I laughed. What difference does it make?

Last week, a Yoga Journal article about change serendipitously appeared in my inbox. (As an aside, sometimes these articles are so scarily applicable to whatever is going on in my life that I'm sure the editors are spying on me.) The article talks about "accepting [one's] utter lack of control," and as I read that, and learn more about Buddhism, I struggle with the concept of "utter lack of control." The article continues: "If you stop grasping for control of the uncontrollable, you can learn to breathe through it all." But what's uncontrollable? Where do my choices come into play?

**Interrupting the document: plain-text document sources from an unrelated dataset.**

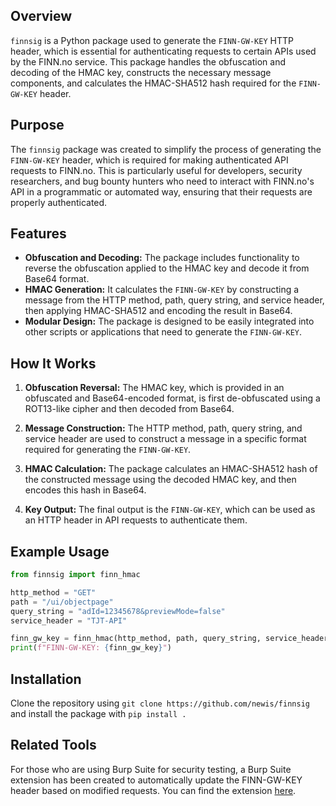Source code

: ## Overview

`finnsig` is a Python package used to generate the `FINN-GW-KEY` HTTP header, which is essential for authenticating requests to certain APIs used by the FINN.no service. This package handles the obfuscation and decoding of the HMAC key, constructs the necessary message components, and calculates the HMAC-SHA512 hash required for the `FINN-GW-KEY` header.

## Purpose

The `finnsig` package was created to simplify the process of generating the `FINN-GW-KEY` header, which is required for making authenticated API requests to FINN.no. This is particularly useful for developers, security researchers, and bug bounty hunters who need to interact with FINN.no's API in a programmatic or automated way, ensuring that their requests are properly authenticated.

## Features

- **Obfuscation and Decoding:** The package includes functionality to reverse the obfuscation applied to the HMAC key and decode it from Base64 format.
- **HMAC Generation:** It calculates the `FINN-GW-KEY` by constructing a message from the HTTP method, path, query string, and service header, then applying HMAC-SHA512 and encoding the result in Base64.
- **Modular Design:** The package is designed to be easily integrated into other scripts or applications that need to generate the `FINN-GW-KEY`.

## How It Works

1. **Obfuscation Reversal:** The HMAC key, which is provided in an obfuscated and Base64-encoded format, is first de-obfuscated using a ROT13-like cipher and then decoded from Base64.

2. **Message Construction:** The HTTP method, path, query string, and service header are used to construct a message in a specific format required for generating the `FINN-GW-KEY`.

3. **HMAC Calculation:** The package calculates an HMAC-SHA512 hash of the constructed message using the decoded HMAC key, and then encodes this hash in Base64.

4. **Key Output:** The final output is the `FINN-GW-KEY`, which can be used as an HTTP header in API requests to authenticate them.

## Example Usage

```python
from finnsig import finn_hmac

http_method = "GET"
path = "/ui/objectpage"
query_string = "adId=12345678&previewMode=false"
service_header = "TJT-API"

finn_gw_key = finn_hmac(http_method, path, query_string, service_header)
print(f"FINN-GW-KEY: {finn_gw_key}")
```

## Installation

Clone the repository using `git clone https://github.com/newis/finnsig` and install the package with `pip install .`

## Related Tools

For those who are using Burp Suite for security testing, a Burp Suite extension has been created to automatically update the FINN-GW-KEY header based on modified requests. You can find the extension [here](https://gist.github.com/newis/89d162558086d0dd82ecc15c4f88aa6d).
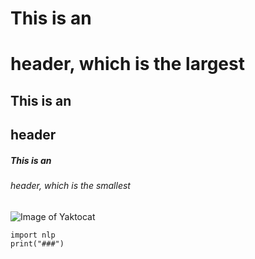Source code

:# This is an <h1> header, which is the largest
## This is an <h2> header
##### This is an <h6> header, which is the smallest
![Image of Yaktocat](https://octodex.github.com/images/yaktocat.png)
```
import nlp
print("###")
```
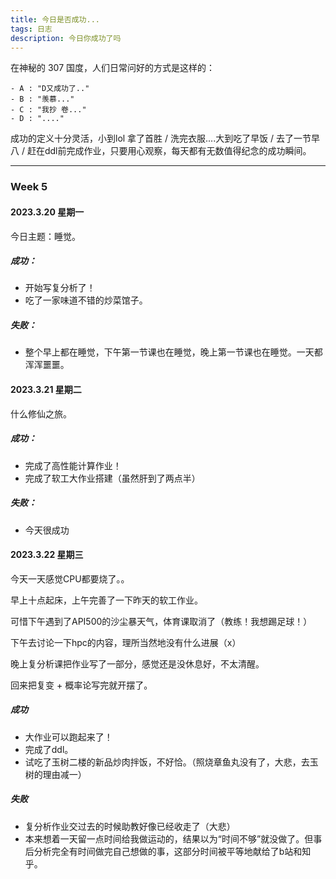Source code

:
 ```yaml
---
title: 今日是否成功...
tags: 日志
description: 今日你成功了吗
---
```


在神秘的 307 国度，人们日常问好的方式是这样的：

```
- A : "D又成功了.."
- B : "羡慕..."
- C : "我抄 卷..."
- D : "...."
```

成功的定义十分灵活，小到lol 拿了首胜 / 洗完衣服....大到吃了早饭 / 去了一节早八 / 赶在ddl前完成作业，只要用心观察，每天都有无数值得纪念的成功瞬间。

---

### Week 5

#### 2023.3.20 星期一

今日主题：睡觉。

##### 成功：

- 开始写复分析了！
- 吃了一家味道不错的炒菜馆子。

##### 失败：

- 整个早上都在睡觉，下午第一节课也在睡觉，晚上第一节课也在睡觉。一天都浑浑噩噩。

#### 2023.3.21 星期二

什么修仙之旅。

##### 成功：

- 完成了高性能计算作业！
- 完成了软工大作业搭建（虽然肝到了两点半）

##### 失败：

- 今天很成功

#### 2023.3.22 星期三

今天一天感觉CPU都要烧了。。

早上十点起床，上午完善了一下昨天的软工作业。

可惜下午遇到了API500的沙尘暴天气，体育课取消了（教练！我想踢足球！）

下午去讨论一下hpc的内容，理所当然地没有什么进展（x）

晚上复分析课把作业写了一部分，感觉还是没休息好，不太清醒。

回来把复变 + 概率论写完就开摆了。

##### 成功

- 大作业可以跑起来了！
- 完成了ddl。
- 试吃了玉树二楼的新品炒肉拌饭，不好恰。（照烧章鱼丸没有了，大悲，去玉树的理由减一）

##### 失败

- 复分析作业交过去的时候助教好像已经收走了（大悲）
- 本来想着一天留一点时间给我做运动的，结果以为“时间不够”就没做了。但事后分析完全有时间做完自己想做的事，这部分时间被平等地献给了b站和知乎。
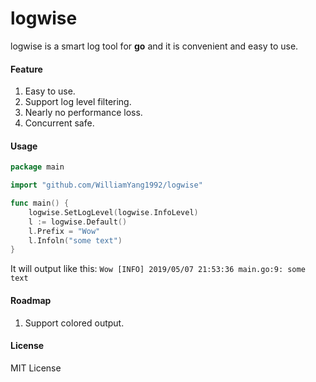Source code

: # logwise
logwise is a smart log tool for **go** and it is convenient and easy to
use.

#### Feature
1. Easy to use.
2. Support log level filtering.
3. Nearly no performance loss.
4. Concurrent safe.

#### Usage
```go
package main

import "github.com/WilliamYang1992/logwise"

func main() {
	logwise.SetLogLevel(logwise.InfoLevel)
	l := logwise.Default()
	l.Prefix = "Wow"
	l.Infoln("some text")
}
```
It will output like this: `Wow [INFO] 2019/05/07 21:53:36 main.go:9:
some text`

#### Roadmap
1. Support colored output.

#### License
MIT License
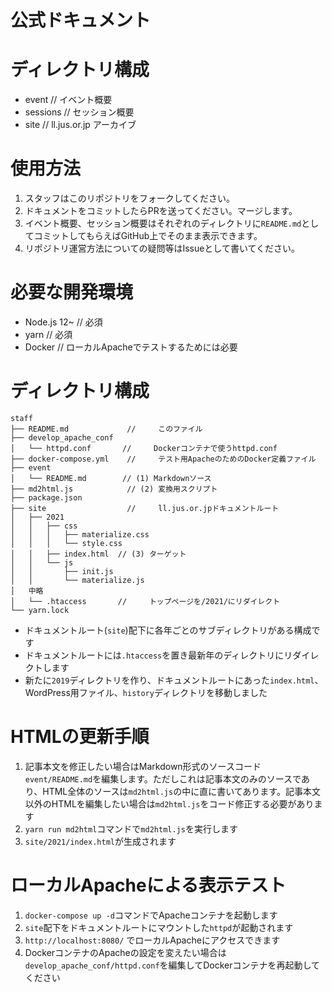 公式ドキュメント
====

# ディレクトリ構成

- event // イベント概要
- sessions // セッション概要
- site // ll.jus.or.jp アーカイブ

# 使用方法

1. スタッフはこのリポジトリをフォークしてください。
1. ドキュメントをコミットしたらPRを送ってください。マージします。
1. イベント概要、セッション概要はそれぞれのディレクトリに```README.md```としてコミットしてもらえばGitHub上でそのまま表示できます。
1. リポジトリ運営方法についての疑問等はIssueとして書いてください。


# 必要な開発環境

- Node.js 12~ // 必須
- yarn // 必須
- Docker // ローカルApacheでテストするためには必要

# ディレクトリ構成

```
staff
├── README.md             //     このファイル
├── develop_apache_conf
│   └── httpd.conf       //     Dockerコンテナで使うhttpd.conf 
├── docker-compose.yml    //     テスト用ApacheのためのDocker定義ファイル
├── event
│   └── README.md        // (1) Markdownソース
├── md2html.js            // (2) 変換用スクリプト
├── package.json
├── site                  //     ll.jus.or.jpドキュメントルート
│   ├── 2021
│   │   ├── css
│   │   │   ├── materialize.css
│   │   │   └── style.css
│   │   ├── index.html  // (3) ターゲット
│   │   └── js
│   │       ├── init.js
│   │       └── materialize.js
│   中略
│   └── .htaccess       //     トップページを/2021/にリダイレクト
└── yarn.lock
```

- ドキュメントルート(```site```)配下に各年ごとのサブディレクトリがある構成です
- ドキュメントルートには```.htaccess```を置き最新年のディレクトリにリダイレクトします
- 新たに```2019```ディレクトリを作り、ドキュメントルートにあった```index.html```、WordPress用ファイル、```history```ディレクトリを移動しました

# HTMLの更新手順

1. 記事本文を修正したい場合はMarkdown形式のソースコード```event/README.md```を編集します。ただしこれは記事本文のみのソースであり、HTML全体のソースは```md2html.js```の中に直に書いてあります。記事本文以外のHTMLを編集したい場合は```md2html.js```をコード修正する必要があります
1. ```yarn run md2html```コマンドで```md2html.js```を実行します
1. ```site/2021/index.html```が生成されます

# ローカルApacheによる表示テスト

1. ```docker-compose up -d```コマンドでApacheコンテナを起動します
1. ```site```配下をドキュメントルートにマウントした```httpd```が起動されます
1. ```http://localhost:8080/``` でローカルApacheにアクセスできます
1. DockerコンテナのApacheの設定を変えたい場合は```develop_apache_conf/httpd.conf```を編集してDockerコンテナを再起動してください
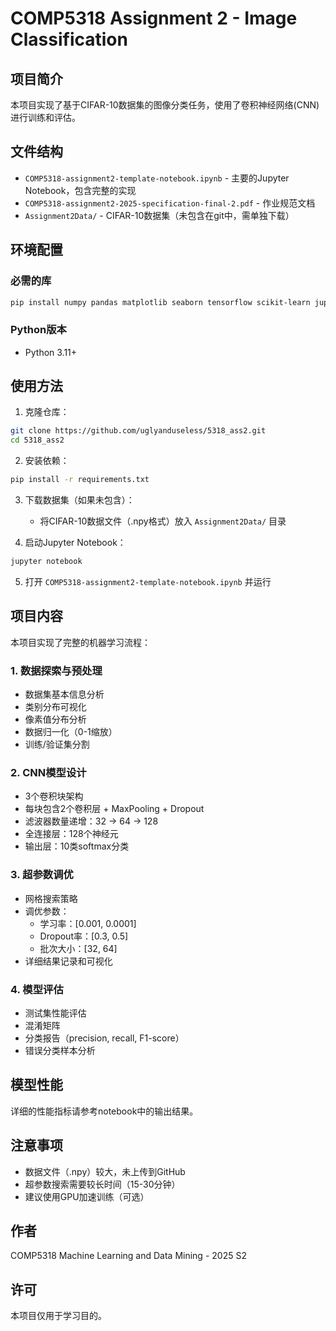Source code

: # COMP5318 Assignment 2 - Image Classification

## 项目简介

本项目实现了基于CIFAR-10数据集的图像分类任务，使用了卷积神经网络(CNN)进行训练和评估。

## 文件结构

- `COMP5318-assignment2-template-notebook.ipynb` - 主要的Jupyter Notebook，包含完整的实现
- `COMP5318-assignment2-2025-specification-final-2.pdf` - 作业规范文档
- `Assignment2Data/` - CIFAR-10数据集（未包含在git中，需单独下载）

## 环境配置

### 必需的库

```bash
pip install numpy pandas matplotlib seaborn tensorflow scikit-learn jupyter
```

### Python版本

- Python 3.11+

## 使用方法

1. 克隆仓库：
```bash
git clone https://github.com/uglyanduseless/5318_ass2.git
cd 5318_ass2
```

2. 安装依赖：
```bash
pip install -r requirements.txt
```

3. 下载数据集（如果未包含）：
   - 将CIFAR-10数据文件（.npy格式）放入 `Assignment2Data/` 目录

4. 启动Jupyter Notebook：
```bash
jupyter notebook
```

5. 打开 `COMP5318-assignment2-template-notebook.ipynb` 并运行

## 项目内容

本项目实现了完整的机器学习流程：

### 1. 数据探索与预处理
- 数据集基本信息分析
- 类别分布可视化
- 像素值分布分析
- 数据归一化（0-1缩放）
- 训练/验证集分割

### 2. CNN模型设计
- 3个卷积块架构
- 每块包含2个卷积层 + MaxPooling + Dropout
- 滤波器数量递增：32 → 64 → 128
- 全连接层：128个神经元
- 输出层：10类softmax分类

### 3. 超参数调优
- 网格搜索策略
- 调优参数：
  - 学习率：[0.001, 0.0001]
  - Dropout率：[0.3, 0.5]
  - 批次大小：[32, 64]
- 详细结果记录和可视化

### 4. 模型评估
- 测试集性能评估
- 混淆矩阵
- 分类报告（precision, recall, F1-score）
- 错误分类样本分析

## 模型性能

详细的性能指标请参考notebook中的输出结果。

## 注意事项

- 数据文件（.npy）较大，未上传到GitHub
- 超参数搜索需要较长时间（15-30分钟）
- 建议使用GPU加速训练（可选）

## 作者

COMP5318 Machine Learning and Data Mining - 2025 S2

## 许可

本项目仅用于学习目的。

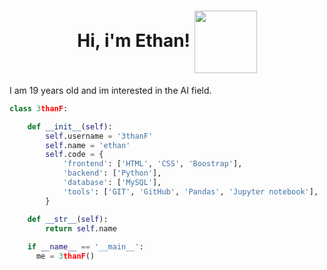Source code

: <h1 align = "center"> Hi, i'm Ethan! <img src="https://user-images.githubusercontent.com/132306277/235547711-76368b15-fe48-4196-9874-d75814353851.gif" width = 100px  align = 'center'/></h1>
<div>
  <p> I am 19 years old and im interested in the AI field. </p>
</div>

```python
class 3thanF:

    def __init__(self):
        self.username = '3thanF'
        self.name = 'ethan'
        self.code = {
            'frontend': ['HTML', 'CSS', 'Boostrap'],
            'backend': ['Python'],
            'database': ['MySQL'],
            'tools': ['GIT', 'GitHub', 'Pandas', 'Jupyter notebook'],
        }

    def __str__(self):
        return self.name
        
    if __name__ == '__main__':
      me = 3thanF()
```
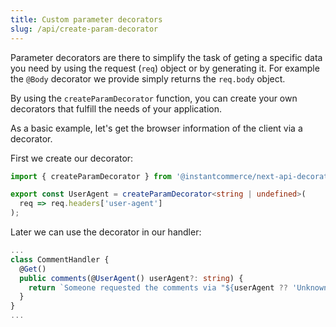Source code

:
 ```yaml
---
title: Custom parameter decorators
slug: /api/create-param-decorator
---
```


Parameter decorators are there to simplify the task of geting a specific data you need by using the request (`req`) object or by generating it. For example the `@Body` decorator we provide simply returns the `req.body` object.

By using the `createParamDecorator` function, you can create your own decorators that fulfill the needs of your application.

As a basic example, let's get the browser information of the client via a decorator.

First we create our decorator:
```ts
import { createParamDecorator } from '@instantcommerce/next-api-decorators';

export const UserAgent = createParamDecorator<string | undefined>(
  req => req.headers['user-agent']
);
```

Later we can use the decorator in our handler:
```ts
...
class CommentHandler {
  @Get()
  public comments(@UserAgent() userAgent?: string) {
    return `Someone requested the comments via "${userAgent ?? 'Unknown browser'}"`;
  }
}
...
```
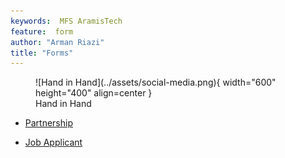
 ```yaml
---
keywords:  MFS AramisTech
feature:  form
author: "Arman Riazi"
title: "Forms"
---
```



<figure markdown>
![Hand in Hand](../assets/social-media.png){ width="600" height="400" align=center }
<figcaption>Hand in Hand</figcaption>
</figure>

- [Partnership](./Form_partnership.md)

- [Job Applicant](./Form_job_application.md)

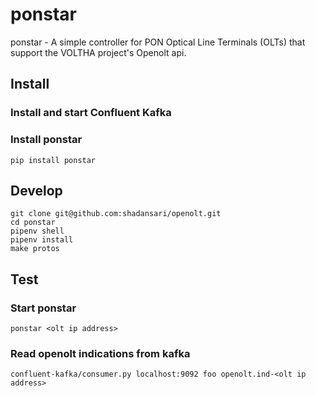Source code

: # ponstar

ponstar - A simple controller for  PON Optical Line Terminals (OLTs) that support the VOLTHA project's Openolt api.

## Install
### Install and start Confluent Kafka
### Install ponstar
```
pip install ponstar
```
## Develop
```
git clone git@github.com:shadansari/openolt.git
cd ponstar 
pipenv shell
pipenv install
make protos
```

## Test
### Start ponstar
```
ponstar <olt ip address>
```

### Read openolt indications from kafka
```
confluent-kafka/consumer.py localhost:9092 foo openolt.ind-<olt ip address>
```
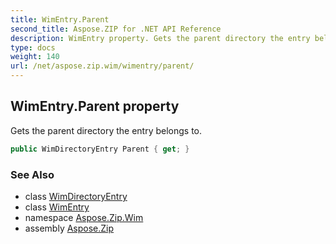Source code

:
 ```yaml
---
title: WimEntry.Parent
second_title: Aspose.ZIP for .NET API Reference
description: WimEntry property. Gets the parent directory the entry belongs to
type: docs
weight: 140
url: /net/aspose.zip.wim/wimentry/parent/
---
```

## WimEntry.Parent property

Gets the parent directory the entry belongs to.

```csharp
public WimDirectoryEntry Parent { get; }
```

### See Also

* class [WimDirectoryEntry](../../wimdirectoryentry/)
* class [WimEntry](../)
* namespace [Aspose.Zip.Wim](../../wimentry/)
* assembly [Aspose.Zip](../../../)


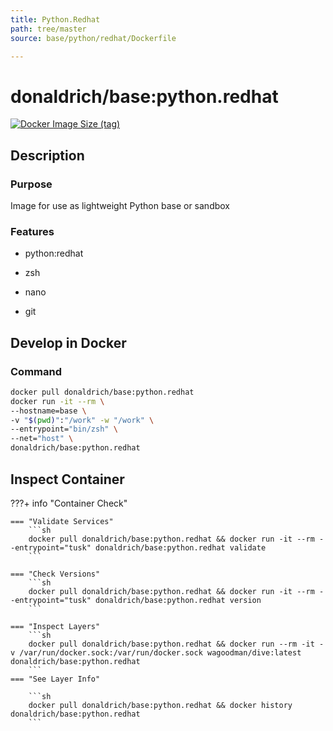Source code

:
 ```yaml
---
title: Python.Redhat
path: tree/master
source: base/python/redhat/Dockerfile

---
```


# donaldrich/base:python.redhat

[![Docker Image Size (tag)](https://img.shields.io/docker/image-size/donaldrich/base/python.redhat?color=blue&label=size&logo=docker&style=flat-square)](https://hub.docker.com/r/donaldrich/base/python.redhat)

## Description

### Purpose

Image for use as lightweight Python base or sandbox

### Features

* python:redhat

* zsh

* nano

* git

## Develop in Docker

### Command

```sh
docker pull donaldrich/base:python.redhat
docker run -it --rm \
--hostname=base \
-v "$(pwd)":"/work" -w "/work" \
--entrypoint="bin/zsh" \
--net="host" \
donaldrich/base:python.redhat
```

## Inspect Container

???+ info "Container Check"

    === "Validate Services"
        ```sh
        docker pull donaldrich/base:python.redhat && docker run -it --rm --entrypoint="tusk" donaldrich/base:python.redhat validate
        ```

    === "Check Versions"
        ```sh
        docker pull donaldrich/base:python.redhat && docker run -it --rm --entrypoint="tusk" donaldrich/base:python.redhat version
        ```

    === "Inspect Layers"
        ```sh
        docker pull donaldrich/base:python.redhat && docker run --rm -it -v /var/run/docker.sock:/var/run/docker.sock wagoodman/dive:latest donaldrich/base:python.redhat
        ```
    === "See Layer Info"

        ```sh
        docker pull donaldrich/base:python.redhat && docker history donaldrich/base:python.redhat
        ```

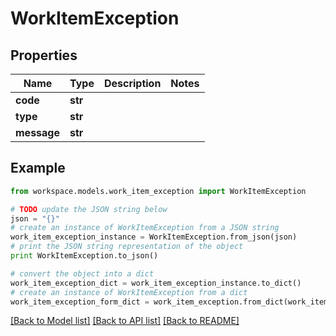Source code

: # WorkItemException


## Properties
Name | Type | Description | Notes
------------ | ------------- | ------------- | -------------
**code** | **str** |  | 
**type** | **str** |  | 
**message** | **str** |  | 

## Example

```python
from workspace.models.work_item_exception import WorkItemException

# TODO update the JSON string below
json = "{}"
# create an instance of WorkItemException from a JSON string
work_item_exception_instance = WorkItemException.from_json(json)
# print the JSON string representation of the object
print WorkItemException.to_json()

# convert the object into a dict
work_item_exception_dict = work_item_exception_instance.to_dict()
# create an instance of WorkItemException from a dict
work_item_exception_form_dict = work_item_exception.from_dict(work_item_exception_dict)
```
[[Back to Model list]](../README.md#documentation-for-models) [[Back to API list]](../README.md#documentation-for-api-endpoints) [[Back to README]](../README.md)


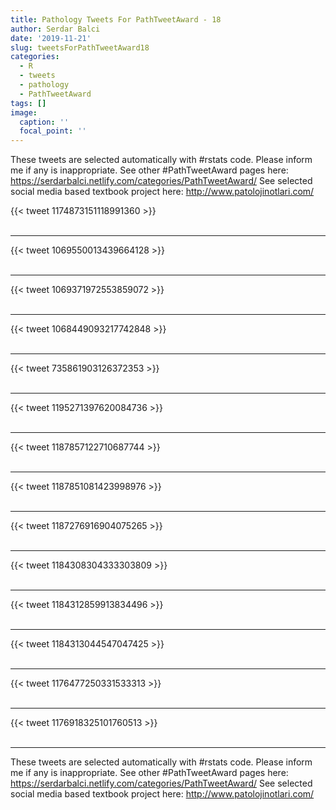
 ```yaml
---
title: Pathology Tweets For PathTweetAward - 18
author: Serdar Balci
date: '2019-11-21'
slug: tweetsForPathTweetAward18
categories:
  - R
  - tweets
  - pathology
  - PathTweetAward
tags: []
image:
  caption: ''
  focal_point: ''
---
```



These tweets are selected automatically with #rstats code. Please inform me if any is inappropriate.
See other #PathTweetAward pages here: https://serdarbalci.netlify.com/categories/PathTweetAward/ 
See selected social media based textbook project here: http://www.patolojinotlari.com/

{{< tweet 1174873151118991360 >}}
<br>
<br>
<hr>
{{< tweet 1069550013439664128 >}}
<br>
<br>
<hr>
{{< tweet 1069371972553859072 >}}
<br>
<br>
<hr>
{{< tweet 1068449093217742848 >}}
<br>
<br>
<hr>
{{< tweet 735861903126372353 >}}
<br>
<br>
<hr>
{{< tweet 1195271397620084736 >}}
<br>
<br>
<hr>
{{< tweet 1187857122710687744 >}}
<br>
<br>
<hr>
{{< tweet 1187851081423998976 >}}
<br>
<br>
<hr>
{{< tweet 1187276916904075265 >}}
<br>
<br>
<hr>
{{< tweet 1184308304333303809 >}}
<br>
<br>
<hr>
{{< tweet 1184312859913834496 >}}
<br>
<br>
<hr>
{{< tweet 1184313044547047425 >}}
<br>
<br>
<hr>
{{< tweet 1176477250331533313 >}}
<br>
<br>
<hr>
{{< tweet 1176918325101760513 >}}
<br>
<br>
<hr>


These tweets are selected automatically with #rstats code. Please inform me if any is inappropriate.
See other #PathTweetAward pages here: https://serdarbalci.netlify.com/categories/PathTweetAward/ 
See selected social media based textbook project here: http://www.patolojinotlari.com/

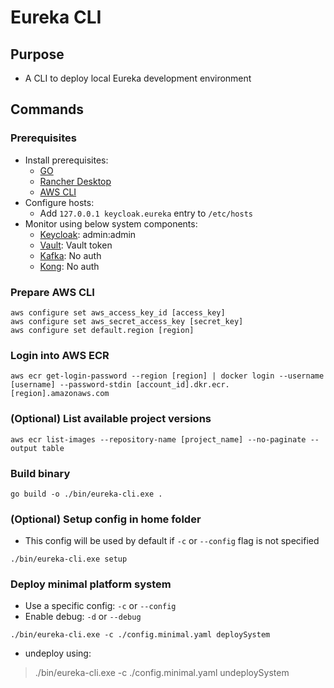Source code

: # Eureka CLI

## Purpose

- A CLI to deploy local Eureka development environment

## Commands

### Prerequisites

- Install prerequisites:
  - [GO](<https://go.dev/doc/install>)
  - [Rancher Desktop](<https://rancherdesktop.io/>)
  - [AWS CLI](<https://docs.aws.amazon.com/cli/latest/userguide/getting-started-install.html>)
- Configure hosts:
  - Add `127.0.0.1 keycloak.eureka` entry to `/etc/hosts`
- Monitor using below system components:
  - [Keycloak](<http://keycloak.eureka:8080>): admin:admin
  - [Vault](<http://localhost:8200>): Vault token
  - [Kafka](<http://localhost:9080>): No auth
  - [Kong](<http://localhost:8002>): No auth  

### Prepare AWS CLI

```shell
aws configure set aws_access_key_id [access_key]
aws configure set aws_secret_access_key [secret_key]
aws configure set default.region [region]
```

### Login into AWS ECR

```shell
aws ecr get-login-password --region [region] | docker login --username [username] --password-stdin [account_id].dkr.ecr.[region].amazonaws.com
```

### (Optional) List available project versions

```shell
aws ecr list-images --repository-name [project_name] --no-paginate --output table
```

### Build binary
  
```shell
go build -o ./bin/eureka-cli.exe .
```

### (Optional) Setup config in home folder

- This config will be used by default if `-c` or `--config` flag is not specified

```shell
./bin/eureka-cli.exe setup
```

### Deploy minimal platform system

- Use a specific config: `-c` or `--config`
- Enable debug: `-d` or `--debug`

```shell
./bin/eureka-cli.exe -c ./config.minimal.yaml deploySystem
```

- undeploy using:

> ./bin/eureka-cli.exe -c ./config.minimal.yaml undeploySystem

I suddenly realize that I've been confusing choice with control. Choices are important. Even more important is recognizing what choices to make, and when to make them. Again, this is easier said than done, and I come back to that non-judgmental self-awareness as a means to identify and act on the right choices. Meditation can lead to acceptance and surrender, and in turn to clarity in making choices. It's not about passivity or inaction, but about recognizing that sometimes (often!) our plans, choices, and actions aren't going to yield exactly the results we'd envisioned, and rolling with it anyway. (That same wonderful yoga teacher also told us that, "planning is priceless; plans are useless.") As I write this entry, I am reminded of the Serenity Prayer:
God grant me the serenity to accept the things I cannot change,
the courage to change the things I can,
and the wisdom to know the difference.
As for the personality test, I scored 50/100 for Agency, which, at this point in my life, seems about right.